Minogue tried to stay clear of the bottle of Jamesons whiskey which he knew was kept beneath the kitchen sink. Kathleen Minogue had had new cabinetry installed that spring but the cupboard under the sink remained her detention area for whiskey. Her husband read its proximity to cleaning agents as her subconscious rebuke.
He was too restless to go to bed. He thought about tea-coffee would wake him up too much-and then he thought about a man being kicked to death in a laneway awash with rain. Kate Marrinan would doubtless try for manslaughter, that was her job: no hard feelings. My client is also a victim, a victim of hopelessness, of alcohol, of inadequate education; he is prey to vicious social evils endemic to working-class areas — drug abuse, loansharking; he is a young man of inadequate personality…
Minogue was an Inspector in the Investigation Section of the Garda Technical Bureau.
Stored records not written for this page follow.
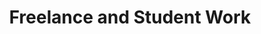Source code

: ---
logo: "/images/logos/freelance.png"
title: "Freelance and Student Work"
desc: "Below, you'll find three student projects I did as a student in the Interactive Media Management program at Centennial College, and three articles I wrote as a freelance writer."
---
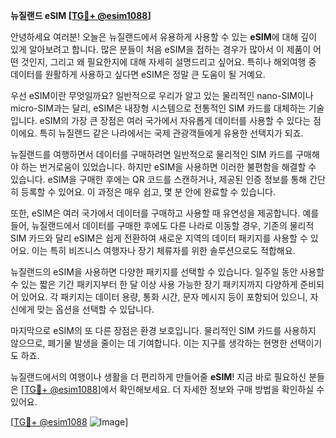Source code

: **뉴질랜드 eSIM [[TG💪+ @esim1088](https://t.me/s/esim1088)]**

안녕하세요 여러분! 오늘은 뉴질랜드에서 유용하게 사용할 수 있는 **eSIM**에 대해 깊이 있게 알아보려고 합니다. 많은 분들이 처음 eSIM을 접하는 경우가 많아서 이 제품이 어떤 것인지, 그리고 왜 필요한지에 대해 자세히 설명드리고 싶어요. 특히나 해외여행 중 데이터를 원활하게 사용하고 싶다면 eSIM은 정말 큰 도움이 될 거예요.

우선 eSIM이란 무엇일까요? 일반적으로 우리가 알고 있는 물리적인 nano-SIM이나 micro-SIM과는 달리, eSIM은 내장형 시스템으로 전통적인 SIM 카드를 대체하는 기술입니다. eSIM의 가장 큰 장점은 여러 국가에서 자유롭게 데이터를 사용할 수 있다는 점이에요. 특히 뉴질랜드 같은 나라에서는 국제 관광객들에게 유용한 선택지가 되죠. 

뉴질랜드를 여행하면서 데이터를 구매하려면 일반적으로 물리적인 SIM 카드를 구매해야 하는 번거로움이 있었습니다. 하지만 eSIM을 사용하면 이러한 불편함을 해결할 수 있습니다. eSIM을 구매한 후에는 QR 코드를 스캔하거나, 제공된 인증 정보를 통해 간단히 등록할 수 있어요. 이 과정은 매우 쉽고, 몇 분 안에 완료할 수 있습니다.

또한, eSIM은 여러 국가에서 데이터를 구매하고 사용할 때 유연성을 제공합니다. 예를 들어, 뉴질랜드에서 데이터를 구매한 후에도 다른 나라로 이동할 경우, 기존의 물리적 SIM 카드와 달리 eSIM은 쉽게 전환하여 새로운 지역의 데이터 패키지를 사용할 수 있어요. 이는 특히 비즈니스 여행자나 장기 체류자를 위한 솔루션으로도 적합해요.

뉴질랜드의 eSIM을 사용하면 다양한 패키지를 선택할 수 있습니다. 일주일 동안 사용할 수 있는 짧은 기간 패키지부터 한 달 이상 사용 가능한 장기 패키지까지 다양하게 준비되어 있어요. 각 패키지는 데이터 용량, 통화 시간, 문자 메시지 등이 포함되어 있으니, 자신에게 맞는 옵션을 선택할 수 있답니다.

마지막으로 eSIM의 또 다른 장점은 환경 보호입니다. 물리적인 SIM 카드를 사용하지 않으므로, 폐기물 발생을 줄이는 데 기여합니다. 이는 지구를 생각하는 현명한 선택이기도 하죠.

뉴질랜드에서의 여행이나 생활을 더 편리하게 만들어줄 **eSIM**! 지금 바로 필요하신 분들은 [[TG💪+ @esim1088](https://t.me/s/esim1088)]에서 확인해보세요. 더 자세한 정보와 구매 방법을 확인하실 수 있어요.  

[[TG💪+ @esim1088](https://t.me/s/esim1088) ![Image](https://i.postimg.cc/Y0z9fWf4/image.png)]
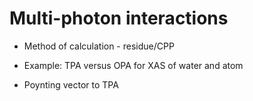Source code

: Multi-photon interactions
=========================

- Method of calculation - residue/CPP

- Example: TPA versus OPA for XAS of water and atom

- Poynting vector to TPA
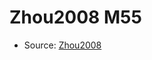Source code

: <a name="material" />

# Zhou2008 M55
<script type="application/ld+json">
  {
    "@context": "https://schema.org/",
    "@type": "ChemicalSubstance",
    "http://purl.org/dc/terms/conformsTo":
      {
        "@type": "CreativeWork",
        "@id": "https://bioschemas.org/profiles/ChemicalSubstance/0.4-RELEASE/"
      },
    "@id": "https://egonw.github.io/nanowiki/nanowiki267.html#material",
    "name": "Zhou2008 M55",
    "sameAs": "http://127.0.0.1/mediawiki/index.php/Special:URIResolver/Zhou2008_M55"
  }
</script>


* Source: [Zhou2008](http://127.0.0.1/mediawiki/index.php/Special:URIResolver/Zhou2008)
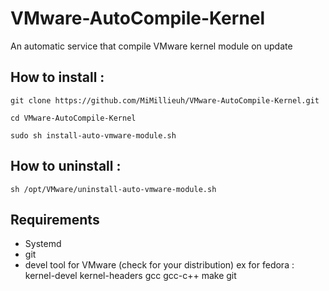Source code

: # VMware-AutoCompile-Kernel
An automatic service that compile VMware kernel module on update


## How to install :

`git clone https://github.com/MiMillieuh/VMware-AutoCompile-Kernel.git`

`cd VMware-AutoCompile-Kernel`

`sudo sh install-auto-vmware-module.sh`

## How to uninstall : 

`sh /opt/VMware/uninstall-auto-vmware-module.sh`

## Requirements

- Systemd
- git
- devel tool for VMware (check for your distribution) ex for fedora : kernel-devel kernel-headers gcc gcc-c++ make git
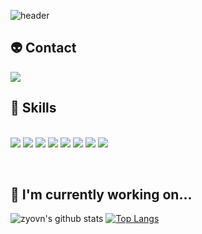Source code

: ![header](https://capsule-render.vercel.app/api?type=wave&color=auto&height=300&section=header&text=Hi!%20This%20is%20zyovn's%20Github&fontSize=50)

👽 **Contact**
---
<img src="https://img.shields.io/badge/Gmail-D14836?style=for-the-badge&logo=gmail&logoColor=white">

<br>

🚀 **Skills**
---
<br/><img src="https://img.shields.io/badge/Python-14354C?style=for-the-badge&logo=python&logoColor=white"> 
<img src="https://img.shields.io/badge/C-00599C?style=for-the-badge&logo=c&logoColor=white">
<img src="https://img.shields.io/badge/C%2B%2B-00599C?style=for-the-badge&logo=c%2B%2B&logoColor=white"> 
<img src="https://img.shields.io/badge/Java-ED8B00?style=for-the-badge&logo=openjdk&logoColor=white">
<img src="https://img.shields.io/badge/R-276DC3?style=for-the-badge&logo=r&logoColor=white">
<img src="https://img.shields.io/badge/Spring-6DB33F?style=for-the-badge&logo=spring&logoColor=white"> 
<img src="https://img.shields.io/badge/MySQL-005C84?style=for-the-badge&logo=mysql&logoColor=white">
<img src="https://img.shields.io/badge/SQLite-07405E?style=for-the-badge&logo=sqlite&logoColor=white">

<br>

🌱 **I'm currently working on...**
---
![zyovn's github stats](https://github-readme-stats.vercel.app/api?username=zyovn&show_icons=true&theme=tokyonight)
[![Top Langs](https://github-readme-stats.vercel.app/api/top-langs/?username=zyovn)](https://github.com/anuraghazra/github-readme-stats)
His office was in St. John’s Road, hard by Garda H.Q. in Dublin’s Phoenix Park. Although seniority would have allowed him to dodge an on-call shift after ten o’clock at night, Minogue insisted on his name being entered on the rota. He partnered Seamus Hoey, a Garda fifteen years his junior from Galway. In the six years he had worked with him, Minogue had been unable to figure him out. He liked Hoey a great deal and didn’t mind his colleague’s moods.